Goda Dewa Agung dengan senyum menawanya membuat Heng Yuze mengerutkan keningnya.
"Aku serius Guru.
Balas Heng Yuze datar.
"Aku juga serius.
"Apa kamu tidak mempercayai ucapanku.
"Apa aku pernah berbohong?
Tanya Dewa Agung. sekalipun dirinya sedikit berchanda tetapi yang di katakan barusan adalah kebenaran.
"Dewi dari klan mana yang berinkarnasi di dunia fana?
Tanya Heng Yuze dengan wajah yang sangat serius sambil matanya menatap Kaisar Langit.
"Aku tidak tau hal itu.
"Karena tidak ada pemberitahuan dari langit.
Jelas Kaisar.
"Kalo tidak ada pemberitahuan berarti Dewi itu adalah Dewi pilihan dari langit.
"Dan mungkin dia akan menjadi Dewi tertinggi di kerajaan langit selain Dewi ratu Phoenix.
Terang Dewa Agung dengan menelan ludahnya dengan susah payah.
Sang Kaisar melihat raut wajah sahabatnya itu.
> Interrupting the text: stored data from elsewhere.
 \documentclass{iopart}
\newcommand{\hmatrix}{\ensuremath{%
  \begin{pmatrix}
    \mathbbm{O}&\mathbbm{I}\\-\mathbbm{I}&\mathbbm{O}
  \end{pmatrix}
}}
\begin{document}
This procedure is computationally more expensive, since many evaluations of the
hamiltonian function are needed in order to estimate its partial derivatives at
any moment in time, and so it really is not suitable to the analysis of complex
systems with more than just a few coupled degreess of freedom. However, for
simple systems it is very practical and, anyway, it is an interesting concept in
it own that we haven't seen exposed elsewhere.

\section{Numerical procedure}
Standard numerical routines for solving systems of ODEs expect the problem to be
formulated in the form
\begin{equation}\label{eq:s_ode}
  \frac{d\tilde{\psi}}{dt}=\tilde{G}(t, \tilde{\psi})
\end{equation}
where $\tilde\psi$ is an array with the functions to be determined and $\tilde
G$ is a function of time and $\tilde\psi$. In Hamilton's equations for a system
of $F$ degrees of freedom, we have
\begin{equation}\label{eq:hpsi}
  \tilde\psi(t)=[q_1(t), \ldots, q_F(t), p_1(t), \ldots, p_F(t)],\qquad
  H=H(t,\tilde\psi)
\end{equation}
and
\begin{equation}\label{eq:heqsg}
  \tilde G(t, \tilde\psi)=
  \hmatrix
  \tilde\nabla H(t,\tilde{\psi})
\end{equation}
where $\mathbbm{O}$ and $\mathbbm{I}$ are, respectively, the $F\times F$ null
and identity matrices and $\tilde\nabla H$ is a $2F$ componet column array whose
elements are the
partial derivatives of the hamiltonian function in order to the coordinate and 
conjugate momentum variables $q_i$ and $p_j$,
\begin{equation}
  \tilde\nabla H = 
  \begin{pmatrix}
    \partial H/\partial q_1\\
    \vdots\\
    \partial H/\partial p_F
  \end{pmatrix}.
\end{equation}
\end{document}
Dia menelisik wajah sahabatnya. Dia yakin sahabatnya itu sedikit tertekan saat membahas Ratu Phoenix itu.
Sementara Heng Yuze tidak terlalu perduli dengan percintaan Gurunya itu.
Hatinya sedikit bergetar saat seorang Dewi langit yang menjadi pasangannya di dunia fana.
"Apakah aku mencintainya. Batin Heng Yuze.
"Kapan dia kembali.
"Apakah masih lama? ucapnya dalam hati.
"Yang Mulia Kaisar.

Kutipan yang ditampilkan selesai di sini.